One part of the memoir that really struck me was a serious car accident Pam was involved in. While recovering in the hospital, Pam had an epiphany: she could die just like anyone else – she could be killed in a car crash, hit by a bus, crushed by a falling piano.
This realization was paradoxically liberating for her – though CF was slowing and painfully taking its toll on her body, life was still unpredictable.
How could I ever know what’s in store for another?
Kate Carson wrote a wrenching column in USA Today about her decision to have an abortion during her 35th week of pregnancy.
Her baby, whom she named Laurel, was diagnosed with catastrophic and lethal brain malformations, including Dandy-Walker syndrome, very late in her pregnancy.
When Carson’s neurologist explained the laundry list of things Laurel would never do – like hold her head up, walk, swallow – Carson was dumbfounded.
“Do babies like mine just sleep all the time?”
The doctor hesitated before replying, “Babies like yours often aren’t comfortable enough to sleep.”

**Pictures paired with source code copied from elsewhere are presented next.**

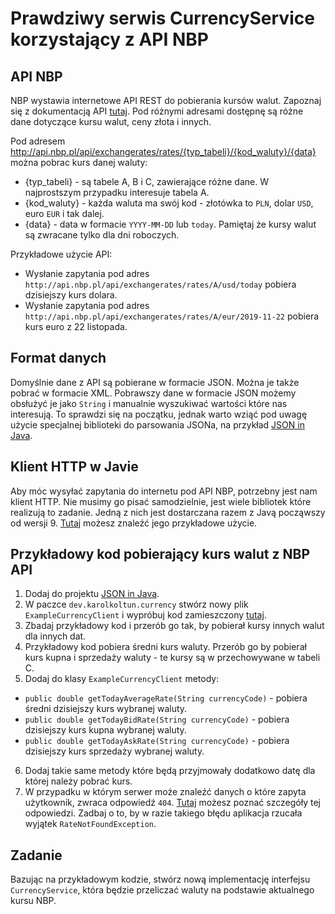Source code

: # Prawdziwy serwis CurrencyService korzystający z API NBP

## API NBP

NBP wystawia internetowe API REST do pobierania kursów walut.
Zapoznaj się z dokumentacją API [tutaj](http://api.nbp.pl/en.html).
Pod różnymi adresami dostępnę są różne dane dotyczące kursu walut, ceny złota i innych.

Pod adresem http://api.nbp.pl/api/exchangerates/rates/{typ_tabeli}/{kod_waluty}/{data} można pobrac kurs danej waluty:
* {typ_tabeli} - są tabele A, B i C, zawierające różne dane. W najprostszym przypadku interesuje tabela A.
* {kod_waluty} - każda waluta ma swój kod - złotówka to `PLN`, dolar `USD`, euro `EUR` i tak dalej.
* {data} - data w formacie `YYYY-MM-DD` lub `today`. Pamiętaj że kursy walut są zwracane tylko dla dni roboczych.

Przykładowe użycie API:
* Wysłanie zapytania pod adres `http://api.nbp.pl/api/exchangerates/rates/A/usd/today` pobiera dzisiejszy kurs dolara.
* Wysłanie zapytania pod adres `http://api.nbp.pl/api/exchangerates/rates/A/eur/2019-11-22` pobiera kurs euro z 22 listopada.

## Format danych 

Domyślnie dane z API są pobierane w formacie JSON. Można je także pobrać w formacie XML.
Pobrawszy dane w formacie JSON możemy obsłużyć je jako `String` i manualnie wyszukiwać wartości które nas interesują.
To sprawdzi się na początku, jednak warto wziąć pod uwagę użycie specjalnej biblioteki do parsowania JSONa, na przykład [JSON in Java](https://mvnrepository.com/artifact/org.json/json).

## Klient HTTP w Javie

Aby móc wysyłać zapytania do internetu pod API NBP, potrzebny jest nam klient HTTP.
Nie musimy go pisać samodzielnie, jest wiele bibliotek które realizują to zadanie.
Jedną z nich jest dostarczana razem z Javą począwszy od wersji 9.
[Tutaj](https://openjdk.java.net/groups/net/httpclient/recipes.html) możesz znaleźć jego przykładowe użycie.

## Przykładowy kod pobierający kurs walut z NBP API

1. Dodaj do projektu [JSON in Java](https://mvnrepository.com/artifact/org.json/json).
2. W paczce `dev.karolkoltun.currency` stwórz nowy plik `ExampleCurrencyClient` i wypróbuj kod zamieszczony [tutaj](./ExampleCurrencyClient.java).
3. Zbadaj przykładowy kod i przerób go tak, by pobierał kursy innych walut dla innych dat.
4. Przykładowy kod pobiera średni kurs waluty. Przerób go by pobierał kurs kupna i sprzedaży waluty - te kursy są w przechowywane w tabeli C.
5. Dodaj do klasy `ExampleCurrencyClient` metody:
  * `public double getTodayAverageRate(String currencyCode)` - pobiera średni dzisiejszy kurs wybranej waluty.
  * `public double getTodayBidRate(String currencyCode)` - pobiera dzisiejszy kurs kupna wybranej waluty.
  * `public double getTodayAskRate(String currencyCode)` - pobiera dzisiejszy kurs sprzedaży wybranej waluty.
6. Dodaj takie same metody które będą przyjmowały dodatkowo datę dla której należy pobrać kurs.
7. W przypadku w którym serwer może znaleźć danych o które zapyta użytkownik, zwraca odpowiedź `404`.
[Tutaj](https://developer.mozilla.org/en-US/docs/Web/HTTP/Status/404) możesz poznać szczegóły tej odpowiedzi.
Zadbaj o to, by w razie takiego błędu aplikacja rzucała wyjątek `RateNotFoundException`.

## Zadanie

Bazując na przykładowym kodzie, stwórz nową implementację interfejsu `CurrencyService`, która będzie przeliczać waluty na podstawie aktualnego kursu NBP.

That was one of the most chilling statements I’ve ever read. What on earth is a loving parent supposed to do in a situation like that? An abortion at more than eight months pregnant is grisly; so is delivering an infant who will experience full-body seizures for the duration of its short life.
This column may seem like a jumbled collection of thoughts, because it is. But, there are connected questions pulsing through these stories and weaving them together – questions about the inevitability of suffering, the capacity for joy, the desire for compassion. And ultimately, questions about what makes life “worth it” and who has the right to decide.